Transfer Learning under Covariate Shift: Local $k$-Nearest Neighbours Regression with Heavy-Tailed Design
Petr Zamolodtchikov, Hanyuan Hang
TL;DR
A new concept called density ratio exponent is introduced to quantify the relative decay rates of marginal distributions' tails under covariate shift, and the local k-nearest neighbour regressor is proposed, which adapts the number of nearest neighbours based on the marginal likelihood of each test sample.
Abstract
Covariate shift is a common transfer learning scenario where the marginal distributions of input variables vary between source and target data while the conditional distribution of the output variable remains consistent.

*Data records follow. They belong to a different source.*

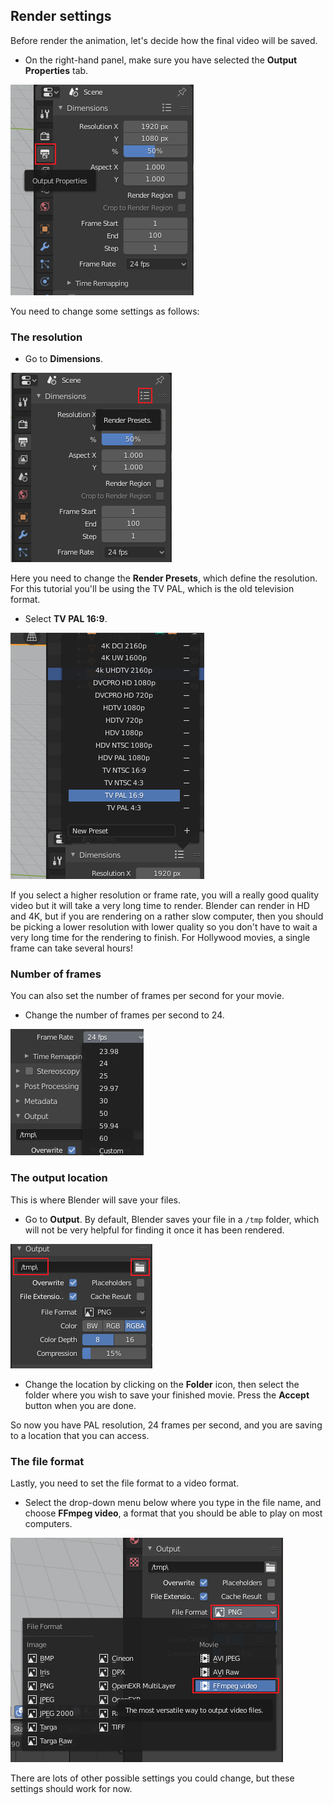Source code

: ## Render settings

Before render the animation, let's decide how the final video will be saved.

+ On the right-hand panel, make sure you have selected the **Output Properties** tab.

![Render menu](images/blender-render-menu.png)

You need to change some settings as follows:

### The resolution

+ Go to **Dimensions**.

![Dimensions](images/blender-render-dimension.png)

Here you need to change the **Render Presets**, which define the resolution. For this tutorial you'll be using the TV PAL, which is the old television format.

+ Select **TV PAL 16:9**.

![Select TV PAL](images/blender-render-presets.png)

If you select a higher resolution or frame rate, you will a really good quality video but it will take a very long time to render. Blender can render in HD and 4K, but if you are rendering on a rather slow computer, then you should be picking a lower resolution with lower quality so you don't have to wait a very long time for the rendering to finish. For Hollywood movies, a single frame can take several hours!

### Number of frames

You can also set the number of frames per second for your movie.

+ Change the number of frames per second to 24.

![Frames per second](images/blender-render-frames.png)

### The output location

This is where Blender will save your files.

+ Go to **Output**. By default, Blender saves your file in a `/tmp` folder, which will not be very helpful for finding it once it has been rendered.

![Output location](images/blender-render-output.png)

+ Change the location by clicking on the **Folder** icon, then select the folder where you wish to save your finished movie. Press the **Accept** button when you are done.

So now you have PAL resolution, 24 frames per second, and you are saving to a location that you can access.

### The file format

Lastly, you need to set the file format to a video format.

+ Select the drop-down menu below where you type in the file name, and choose **FFmpeg video**, a format that you should be able to play on most computers.

![Output location](images/blender-render-file-format.png)

There are lots of other possible settings you could change, but these settings should work for now.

The existing notions describing differences between marginal distributions face limitations in handling scenarios with unbounded support, particularly when the target distribution has a heavier tail. To overcome these challenges, we introduce a new concept called density ratio exponent to quantify the relative decay rates of marginal distributions' tails under covariate shift. Furthermore, we propose the local k-nearest neighbour regressor for transfer learning, which adapts the number of nearest neighbours based on the marginal likelihood of each test sample. From a theoretical perspective, convergence rates with and without supervision information on the target domain are established. Those rates indicate that our estimator achieves faster convergence rates when the density ratio exponent satisfies certain conditions, highlighting the benefits of using density estimation for determining different numbers of nearest neighbours for each test sample. Our contributions enhance the understanding and applicability of transfer learning under covariate shift, especially in scenarios with unbounded support and heavy-tailed distributions.